### [WHAT IS REQUIRED]
Please repeat, from the entries that follow, the lines from the one containing "This attribute stores" through the one containing "Data_type --- (required)" exactly, adding nothing.

[Stored dataset items]
_ _ _
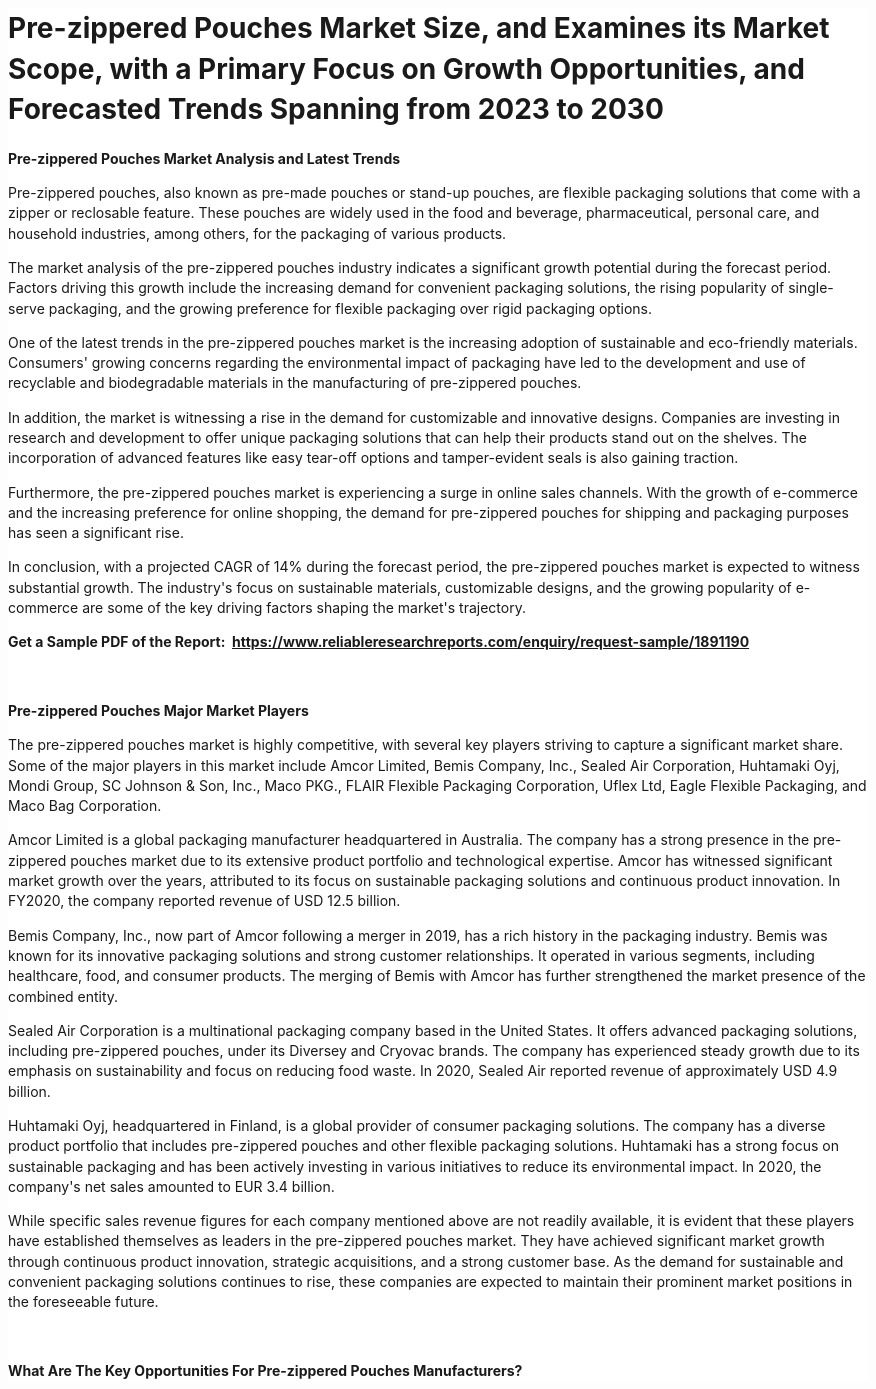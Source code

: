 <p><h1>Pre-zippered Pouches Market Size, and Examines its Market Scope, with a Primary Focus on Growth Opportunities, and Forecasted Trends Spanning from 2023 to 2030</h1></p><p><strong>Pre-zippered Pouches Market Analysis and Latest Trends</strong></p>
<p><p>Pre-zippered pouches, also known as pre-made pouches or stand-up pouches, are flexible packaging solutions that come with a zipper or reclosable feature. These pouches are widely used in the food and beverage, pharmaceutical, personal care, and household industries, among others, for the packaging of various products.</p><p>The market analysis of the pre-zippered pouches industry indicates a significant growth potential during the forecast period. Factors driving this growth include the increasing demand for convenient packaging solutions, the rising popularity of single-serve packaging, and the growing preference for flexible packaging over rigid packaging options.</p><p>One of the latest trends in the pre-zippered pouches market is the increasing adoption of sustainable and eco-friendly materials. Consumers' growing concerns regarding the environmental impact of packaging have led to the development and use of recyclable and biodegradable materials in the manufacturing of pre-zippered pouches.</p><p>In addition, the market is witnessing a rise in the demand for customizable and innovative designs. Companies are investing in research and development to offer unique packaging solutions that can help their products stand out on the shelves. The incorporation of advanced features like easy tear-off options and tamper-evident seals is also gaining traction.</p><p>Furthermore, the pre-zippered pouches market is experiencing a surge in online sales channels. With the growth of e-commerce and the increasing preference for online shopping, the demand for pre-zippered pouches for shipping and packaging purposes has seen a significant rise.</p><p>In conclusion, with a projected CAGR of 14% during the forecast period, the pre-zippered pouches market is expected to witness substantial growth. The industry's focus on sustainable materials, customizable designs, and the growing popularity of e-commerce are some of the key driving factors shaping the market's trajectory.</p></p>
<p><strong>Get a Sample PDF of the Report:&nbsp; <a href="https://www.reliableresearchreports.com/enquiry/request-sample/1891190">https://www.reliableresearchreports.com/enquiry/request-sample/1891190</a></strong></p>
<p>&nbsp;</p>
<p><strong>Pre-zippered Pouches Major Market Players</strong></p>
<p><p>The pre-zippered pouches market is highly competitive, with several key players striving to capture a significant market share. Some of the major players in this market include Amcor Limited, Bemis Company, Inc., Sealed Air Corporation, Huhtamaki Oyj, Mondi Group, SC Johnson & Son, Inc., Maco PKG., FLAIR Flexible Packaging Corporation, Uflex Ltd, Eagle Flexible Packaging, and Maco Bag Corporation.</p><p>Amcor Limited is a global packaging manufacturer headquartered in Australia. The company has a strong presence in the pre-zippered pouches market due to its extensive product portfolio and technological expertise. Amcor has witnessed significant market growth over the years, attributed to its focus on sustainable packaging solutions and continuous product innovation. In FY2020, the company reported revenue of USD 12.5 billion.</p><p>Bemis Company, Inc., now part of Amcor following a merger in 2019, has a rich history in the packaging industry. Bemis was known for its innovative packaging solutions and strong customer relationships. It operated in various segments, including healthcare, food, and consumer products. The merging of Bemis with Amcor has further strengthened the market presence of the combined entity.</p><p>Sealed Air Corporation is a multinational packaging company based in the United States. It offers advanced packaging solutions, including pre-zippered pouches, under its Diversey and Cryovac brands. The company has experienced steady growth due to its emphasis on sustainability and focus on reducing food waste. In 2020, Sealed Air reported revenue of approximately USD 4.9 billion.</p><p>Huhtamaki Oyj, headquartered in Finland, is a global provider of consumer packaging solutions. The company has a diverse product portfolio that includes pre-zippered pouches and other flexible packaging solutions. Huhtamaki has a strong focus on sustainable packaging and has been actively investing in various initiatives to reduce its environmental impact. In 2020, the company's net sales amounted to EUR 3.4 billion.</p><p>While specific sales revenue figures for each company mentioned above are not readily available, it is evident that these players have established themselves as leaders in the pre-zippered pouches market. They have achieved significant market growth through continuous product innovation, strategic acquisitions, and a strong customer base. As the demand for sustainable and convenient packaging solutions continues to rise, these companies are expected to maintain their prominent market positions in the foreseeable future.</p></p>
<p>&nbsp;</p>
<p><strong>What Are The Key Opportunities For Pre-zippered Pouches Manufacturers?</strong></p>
_ _ _
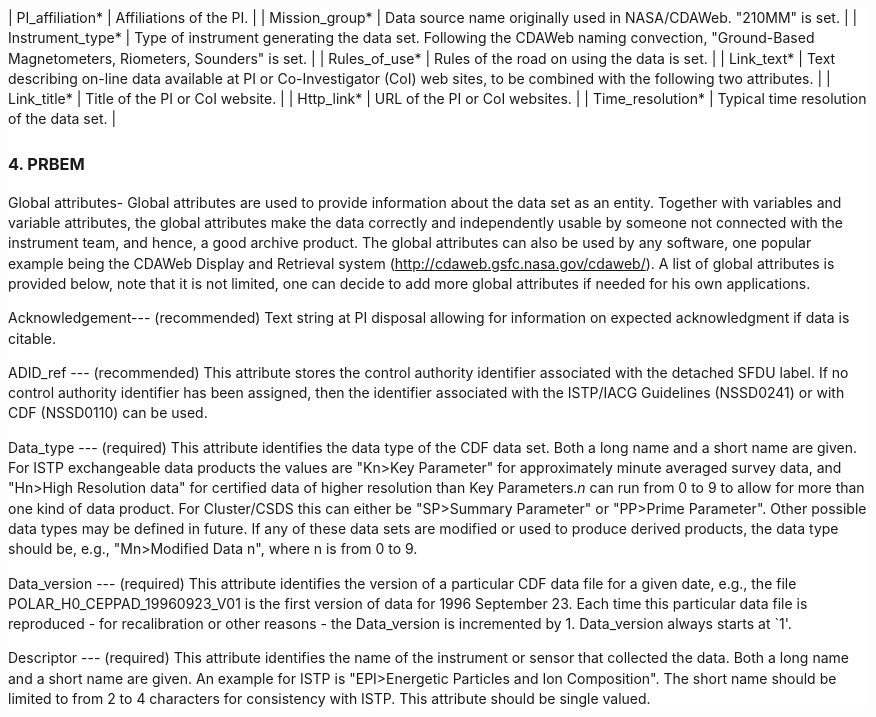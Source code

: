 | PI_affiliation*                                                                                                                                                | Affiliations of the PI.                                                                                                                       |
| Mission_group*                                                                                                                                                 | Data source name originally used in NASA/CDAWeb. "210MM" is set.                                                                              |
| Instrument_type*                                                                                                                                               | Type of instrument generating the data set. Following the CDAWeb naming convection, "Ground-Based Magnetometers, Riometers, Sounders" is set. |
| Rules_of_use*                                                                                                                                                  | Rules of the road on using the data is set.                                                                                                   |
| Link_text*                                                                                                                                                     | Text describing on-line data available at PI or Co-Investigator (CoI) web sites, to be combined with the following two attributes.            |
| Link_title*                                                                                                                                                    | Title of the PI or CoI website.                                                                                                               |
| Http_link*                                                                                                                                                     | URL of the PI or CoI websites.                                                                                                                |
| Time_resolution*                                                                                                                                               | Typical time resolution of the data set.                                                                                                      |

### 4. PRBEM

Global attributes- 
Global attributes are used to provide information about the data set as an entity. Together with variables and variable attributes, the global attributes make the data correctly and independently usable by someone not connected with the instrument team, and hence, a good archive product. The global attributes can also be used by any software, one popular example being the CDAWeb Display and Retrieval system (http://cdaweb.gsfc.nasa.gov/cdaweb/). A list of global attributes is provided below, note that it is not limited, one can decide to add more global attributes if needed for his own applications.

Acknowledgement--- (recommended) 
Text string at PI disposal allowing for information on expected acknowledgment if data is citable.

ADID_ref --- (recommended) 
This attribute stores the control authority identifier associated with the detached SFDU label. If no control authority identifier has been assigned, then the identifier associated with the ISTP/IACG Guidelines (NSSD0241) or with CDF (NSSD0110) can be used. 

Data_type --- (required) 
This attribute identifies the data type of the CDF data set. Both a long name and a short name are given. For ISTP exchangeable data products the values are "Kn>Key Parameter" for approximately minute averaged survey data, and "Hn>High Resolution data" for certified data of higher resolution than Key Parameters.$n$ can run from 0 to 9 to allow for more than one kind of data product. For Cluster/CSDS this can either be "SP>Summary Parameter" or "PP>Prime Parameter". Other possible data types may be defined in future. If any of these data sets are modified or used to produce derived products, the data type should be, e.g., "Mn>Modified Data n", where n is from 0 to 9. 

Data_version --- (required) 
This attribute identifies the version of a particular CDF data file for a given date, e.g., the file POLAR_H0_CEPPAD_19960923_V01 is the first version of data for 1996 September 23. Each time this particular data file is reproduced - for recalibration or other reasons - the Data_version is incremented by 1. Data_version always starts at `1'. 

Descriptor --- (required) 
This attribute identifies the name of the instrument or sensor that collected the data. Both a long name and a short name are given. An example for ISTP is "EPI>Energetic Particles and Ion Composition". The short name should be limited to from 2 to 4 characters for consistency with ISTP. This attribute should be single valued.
_ _ _
### [SOLUTION TO THIS EXERCISE]
This attribute stores the control authority identifier associated with the detached SFDU label. If no control authority identifier has been assigned, then the identifier associated with the ISTP/IACG Guidelines (NSSD0241) or with CDF (NSSD0110) can be used. 

Data_type --- (required) 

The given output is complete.